Bagikan:

JAKARTA – Memori hari ini, 13 tahun yang lalu, 30 September 2010, Museum John Lennon di Saitama Super Arena, Jepang akhirnya ditutup secara permanen. Penutupan itu dilakukan karena masalah kontrak yang sudah habis.

Penutupan itu membawa kesedihan yang amat dalam bagi penggemar John Lennon. Sebelumnya, Yoko Ono membangun museum untuk merayakan ulang tahun John Lennon ke-60. Museum itu diisi oleh ragam koleksi memorabilia John Lennon.

Narasi John Lennon ditembak mati penggemarnya jadi topik utama pemberitaan seisi dunia pada 1980. Dunia pun berduka atas kepergian Lennon. Pentolan Band The Beatles itu dianggap sosok populer dalam peta musik dunia.

Lennon dielu-elukan sebagai sosok yang memiliki pengaruh besar kepada dunia. Pujian itu tak mengada-ngada. Semuanya karena laku hidup Lennon yang tak lurus-lurus saja. Kala superstar lain memilih menikmati ketenaran dengan menjauhi politik, beda hal dengan John Lennon.

Ia memilih untuk mencemooh perilaku pejabat yang merugikan kedamaian dunia. Keterlibat itu membuatnya banyak dibenci elite politik. Lennon menganggapnya angin saja. Ia terus berkarya dan bersuara.

John Lennon dan istrinya, Yoko Ono. (Wikimedia Commons)

Ia bahkan sempat menjadi bintang tamu sembari mengatakan sikapnya sebagai seorang sosialis sebelum terbunuh. Nyatanya, kematian tak dapat menghentikan popularitas Lennon. Laku hidupnya yang kreatif justru dibangkitkan oleh penggemarnya dalam ragam cara.

Orang-orang mulai banyak membicarakan Lennon. Jandanya, Yoko Ono, apalagi. Yoko Ono mendorong kisah hidup Lennon dibuatkan sebuah film dokumenter. Ketenaran itu tak lantas berhenti. Puluhan tahun setelahnya, Yoko Ono bergegas membangun Museum John Lennon di Jepang pada 2000.

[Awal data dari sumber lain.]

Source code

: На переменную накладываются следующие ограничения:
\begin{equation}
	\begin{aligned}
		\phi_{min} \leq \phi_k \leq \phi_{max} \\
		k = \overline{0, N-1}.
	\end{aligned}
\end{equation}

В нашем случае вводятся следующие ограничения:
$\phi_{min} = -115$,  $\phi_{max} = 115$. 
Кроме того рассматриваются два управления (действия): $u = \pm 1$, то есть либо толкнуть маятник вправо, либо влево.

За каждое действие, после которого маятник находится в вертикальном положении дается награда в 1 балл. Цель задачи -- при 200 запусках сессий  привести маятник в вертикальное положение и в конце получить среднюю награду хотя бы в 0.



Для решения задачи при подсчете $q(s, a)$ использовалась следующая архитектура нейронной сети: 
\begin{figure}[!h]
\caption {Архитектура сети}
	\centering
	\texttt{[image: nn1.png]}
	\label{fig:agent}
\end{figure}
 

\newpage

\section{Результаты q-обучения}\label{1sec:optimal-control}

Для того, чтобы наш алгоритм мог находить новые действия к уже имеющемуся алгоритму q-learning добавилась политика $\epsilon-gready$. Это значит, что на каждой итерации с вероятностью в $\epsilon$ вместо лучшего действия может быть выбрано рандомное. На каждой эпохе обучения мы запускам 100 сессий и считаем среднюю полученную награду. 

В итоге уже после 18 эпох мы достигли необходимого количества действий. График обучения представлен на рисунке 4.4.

Museum itu dianggap Yoko Ono sebagai bentuk kecintaan terhadap John Lennon dan kedekatannya dengan Jepang. Yoko Ono banyak mengeluarkan koleksi pribadi dari mendiang Lennon untuk dipamerkan di Museum John Lennon.

“Museum ini didedikasikan untuk mengenang John Lennon yang tengah berulang tahun ke-60. Museum itu berada di pinggiran utara Tokyo. Yoko Ono yang membuka museum dan menyumbangkan sebagian besar koleksinya untuk pameran. Ia mengatakan bahwa Lennon memiliki tempat khusus dalam hatinya dan Jepang. Jepang adalah sangat penting.”

“Tempat bagi Lennon karena putranya setengah berdarah Jepang. Tetapi juga kami merasa bahwa entah bagaimana menjembatani perbedaan antara timur dan barat. Di antara memorabilia adalah lirik lagu, gitar pertama Lennon, dan sepasang kacamata,” terang Yoko Ono sebagaimana disusun June Sawyers dalam buku Read The Beatles (2006).

Segala macam kenangan akan Lennon hadir di dalam museum. Pun museum itu jadi kebanggaan orang Jepang. Apalagi, para pesohor dunia kerap mampir ke Museum John Lennon untuk menikmati kejayaan hidup Sang Legenda.

Namun, Museum John Lennon tak bertahan lama. Umurnya hanya 10 tahun saja. Sebab, Museum itu ditutup pemerintah Jepang karena kontrak penyewaan gedung tak menemui titik temu. Puncaknya, Museum John Lennon secara paripurna ditutup pada 30 September 2010.

“Penutupan itu membawa kehilangan pribadi yang luar biasa. Padahal, museum itu sudah diterima banyak pihak, bahkan jejak Lennon dapat dilihat dan menjadi kebanggaan Prefektur Saitama. Utamanya, karena Museum John Lennon berisi benda-benda pribadi, foto-foto, dan gambar Lennon.”

“Yoko Ono hadir di pembukaan itu, dan menyumbangkan bahan-bahan untuk koleksi, yang ditempatkan di sebuah bangunan dan dikelola oleh Museum Taisei, sebuah organisasi yang dimiliki oleh perusahaan konstruksi besar di jepang Times. Yang pertama, Yoko Ono menyebut Museum John Lennon ditutup setelah perusahaan konstruksi yang menyewakan ruang, menolak untuk memperpanjang sewa pada 2010,” ujar Carolyn S. Stevens dalam buku The Beatles in Japan (2017).